Früher Abgang – wirtschaftliche Ineffizienz
Auch in der Schweiz ist die Milchproduktion gestiegen. Entgegen der Erwartungen, stellte sich heraus, dass die Nutzungsdauer der Kühe nicht gesunken ist. Die durchschnittliche Nutzungsdauer des benachbarten Landes liegt zwischen 3 bis 3,8 Jahren, berichtet die Forscherin. Dabei halten Holsteins am kürzesten durch, Swiss Fleckvieh und Braunvieh kratzen an der Grenze zu vier Jahren.
Gehen Kühe vor der fünften Laktation ab, haben sie das Potenzial der Höchstleistung nie voll ausgenutzt. Gerade bei einer Kuh, die die biologische Möglichkeiten dazu hat, länger zu produzieren, ist es schade, dass sie so früh abgeht und damit wirtschaftliche Einbußen zurück lässt, verdeutlichte Bieber.
Die Wissenschaftlerin stellte klar: "Es geht nicht darum, Kühe in die achte oder neunte Laktation zu bringen, sondern die zweite oder dritte zu erreichen."
Mehr Tierwohl bringt mehr Laktationen?
Am Ende des Vortags, teilte Anna Bieber mögliche Lösungen für Milchviehbetriebe, die sie während ihres Projektes beobachten konnte: Teilnehmende Betriebe mit einer hohen Nutzungsdauer, hatten zuvor deutlich mehr in Tierwohl investiert. Zum Beispiel durch Laufställe und komfortableren Liegeboxen. "Das zahlt sich aus." zeigte Bieber überzeugt. Außerdem appellierte sie an die Geduld, wenn es um erstlaktierende Tiere geht. Sollten diese anfangs eine niedrige Leistung haben, könnte es trotzdem sein, dass sie sich später zu langlebigen und leistungsstärkeren Tieren entwickeln.
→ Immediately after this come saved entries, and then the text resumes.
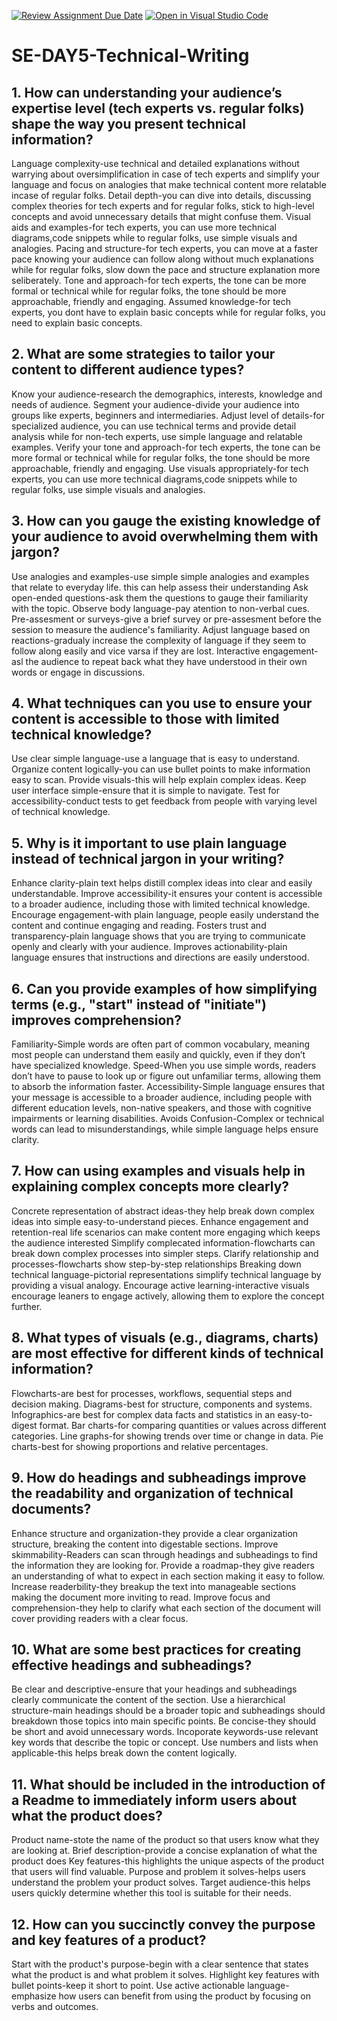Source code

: [![Review Assignment Due Date](https://classroom.github.com/assets/deadline-readme-button-22041afd0340ce965d47ae6ef1cefeee28c7c493a6346c4f15d667ab976d596c.svg)](https://classroom.github.com/a/zsAR-pyY)
[![Open in Visual Studio Code](https://classroom.github.com/assets/open-in-vscode-2e0aaae1b6195c2367325f4f02e2d04e9abb55f0b24a779b69b11b9e10269abc.svg)](https://classroom.github.com/online_ide?assignment_repo_id=18541428&assignment_repo_type=AssignmentRepo)
# SE-DAY5-Technical-Writing
## 1. How can understanding your audience’s expertise level (tech experts vs. regular folks) shape the way you present technical information?

Language complexity-use technical and detailed explanations without warrying about oversimplification in case of tech experts and simplify your language and focus on analogies that make technical content more relatable incase of regular folks.
Detail depth-you can dive into details, discussing complex theories for tech experts and for regular folks, stick to high-level concepts and avoid unnecessary details that might confuse them.
Visual aids and examples-for tech experts, you can use more technical diagrams,code snippets while to regular folks, use simple visuals and analogies.
Pacing and structure-for tech experts, you can move at a faster pace knowing your audience can follow along without much explanations while for regular folks, slow down the pace and structure explanation more seliberately.
Tone and approach-for tech experts, the tone can be more formal or technical while for regular folks, the tone should be more approachable, friendly and engaging.
Assumed knowledge-for tech experts, you dont have to explain basic concepts while for regular folks, you need to explain basic concepts.

## 2. What are some strategies to tailor your content to different audience types?

Know your audience-research the demographics, interests, knowledge and needs of audience.
Segment your audience-divide your audience into groups like experts, beginners and intermediaries.
Adjust level of details-for specialized audience, you can use technical terms and provide detail analysis while for non-tech experts, use simple language and relatable examples.
Verify your tone and approach-for tech experts, the tone can be more formal or technical while for regular folks, the tone should be more approachable, friendly and engaging.
Use visuals appropriately-for tech experts, you can use more technical diagrams,code snippets while to regular folks, use simple visuals and analogies.

## 3. How can you gauge the existing knowledge of your audience to avoid overwhelming them with jargon?

Use analogies and examples-use simple simple analogies and examples that relate to everyday life. this can help assess their understanding
Ask open-ended questions-ask them the questions to gauge their familiarity with the topic.
Observe body language-pay atention to non-verbal cues.
Pre-assesment or surveys-give a brief survey or pre-assesment before the session to measure the audience's familiarity.
Adjust language based on reactions-gradualy increase the complexity of language if they seem to follow along easily and vice varsa if they are lost.
Interactive engagement-asl the audience to repeat back what they have understood in their own words or engage in discussions.

## 4. What techniques can you use to ensure your content is accessible to those with limited technical knowledge?

Use clear simple language-use a language that is easy to understand.
Organize content logically-you can use bullet points to make information easy to scan.
Provide visuals-this will help explain complex ideas.
Keep user interface simple-ensure that it is simple to navigate.
Test for accessibility-conduct tests to get feedback from people with varying level of technical knowledge.

## 5. Why is it important to use plain language instead of technical jargon in your writing?

Enhance clarity-plain text helps distill complex ideas into clear and easily understandable.
Improve accessibility-it ensures your content is accessible to a broader audience, including those with limited technical knowledge.
Encourage engagement-with plain language, people easily understand the content and continue engaging and reading.
Fosters trust and transparency-plain language shows that you are trying to communicate openly and clearly with your audience.
Improves actionability-plain language ensures that instructions and directions are easily understood.

## 6. Can you provide examples of how simplifying terms (e.g., "start" instead of "initiate") improves comprehension?

Familiarity-Simple words are often part of common vocabulary, meaning most people can understand them easily and quickly, even if they don’t have specialized knowledge.
Speed-When you use simple words, readers don’t have to pause to look up or figure out unfamiliar terms, allowing them to absorb the information faster.
Accessibility-Simple language ensures that your message is accessible to a broader audience, including people with different education levels, non-native speakers, and those with cognitive impairments or learning disabilities.
Avoids Confusion-Complex or technical words can lead to misunderstandings, while simple language helps ensure clarity.

## 7. How can using examples and visuals help in explaining complex concepts more clearly?

Concrete representation of abstract ideas-they help break down complex ideas into simple easy-to-understand pieces.
Enhance engagement and retention-real life scenarios can make content more engaging which keeps the audience interested
Simplify complecated information-flowcharts can break down complex processes into simpler steps.
Clarify relationship and processes-flowcharts show step-by-step relationships
Breaking down technical language-pictorial representations simplify technical language by providing a visual analogy.
Encourage active learning-interactive visuals encourage leaners to engage actively, allowing them to explore the concept further.

## 8. What types of visuals (e.g., diagrams, charts) are most effective for different kinds of technical information?

Flowcharts-are best for processes, workflows, sequential steps and decision making.
Diagrams-best for structure, components and systems.
Infographics-are best for complex data facts and statistics in an easy-to- digest format.
Bar charts-for comparing quantities or values across different categories.
Line graphs-for showing trends over time or change in data.
Pie charts-best for showing proportions and relative percentages.

## 9. How do headings and subheadings improve the readability and organization of technical documents?

Enhance structure and organization-they provide a clear organization structure, breaking the content into digestable sections.
Improve skimmability-Readers can scan through headings and subheadings to find the information they are looking for.
Provide a roadmap-they give readers an understanding of what to expect in each section making it easy to follow.
Increase readerbility-they breakup the text into manageable sections making the document more inviting to read.
Improve focus and comprehension-they help to clarify what each section of the document will cover providing readers with a clear focus.

## 10. What are some best practices for creating effective headings and subheadings?

Be clear and descriptive-ensure that your headings and subheadings clearly communicate the content of the section.
Use a hierarchical structure-main headings should be a broader topic and subheadings should breakdown those topics into main specific points.
Be concise-they should be short and avoid unnecessary words.
Incoporate keywords-use relevant key words that describe the topic or concept.
Use numbers and lists when applicable-this helps break down the content logically.

## 11. What should be included in the introduction of a Readme to immediately inform users about what the product does?

Product name-stote the name of the product so that users know what they are looking at.
Brief description-provide a concise explanation of what the product does
Key features-this highlights the unique aspects of the product that users will find valuable.
Purpose and problem it solves-helps users understand the problem your product solves.
Target audience-this helps users quickly determine whether this tool is suitable for their needs.

## 12. How can you succinctly convey the purpose and key features of a product?

Start with the product's purpose-begin with a clear sentence that states what the product is and what problem it solves.
Highlight key features with bullet points-keep it short to point. 
Use active actionable language-emphasize how users can benefit from using the product by focusing on verbs and outcomes.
Die Forscherin rät auch zu weniger Druck, bei der Remontierung. "Wir konnten beobachten, dass einige Kühe Betriebe frühzeitig verlassen, damit neue Färsen nachrücken können.", schilderte Bieber. Das lässt sich mit verlängerten Zwischenkalbezeiten vermeiden. So gäbe es weniger Kälber und die kritischen Tage der Energieunterversorgung würden sinken. Die Milchviehbetriebe, die eine höhere Nutzungsdauer erzielten, belegten ihre Färsen außerdem häufig nicht mit einer Milchrasse sondern setzten auf Mastrassengenetik. Laut Anna Bieber legten die Landwirte dabei weniger Fokus auf die Milchleistung, sondern mehr auf hohe Fruchtbarkeit, gute Eutergesundheit und wenig Klauenprobleme.
Das Projekt
Für das Forschungsprojekt des FiBL (Forschungsinstitut für biologischen Landbau) zum Thema längere Nutzungsdauer der Milchkühe, wertete Anna Bieber Herdenbücher 142 Schweizer Betriebe der letzten zwanzig Jahre aus. Dabei betrachtete sie 2,6 Millionen Kühe sechs verschiedener Rassen. (Holstein HOS, Holstein SHB, Swiss Fleckvieh, Brown Swiss, Original Braunvieh und Simmental )
Die teilnehmenden Betriebe wurden repräsentativ ausgewählt, sind aber in Hinblick auf ihrer Nutzungsdauer sehr unterschiedlich. Mittels Fragebögen, Herdenbuchdaten und Besuchen versuchten die Forschenden des FiBL zu ermitteln, was die Nutzungsdauer der Milchkühe auf diesen Betrieben beeinflusst.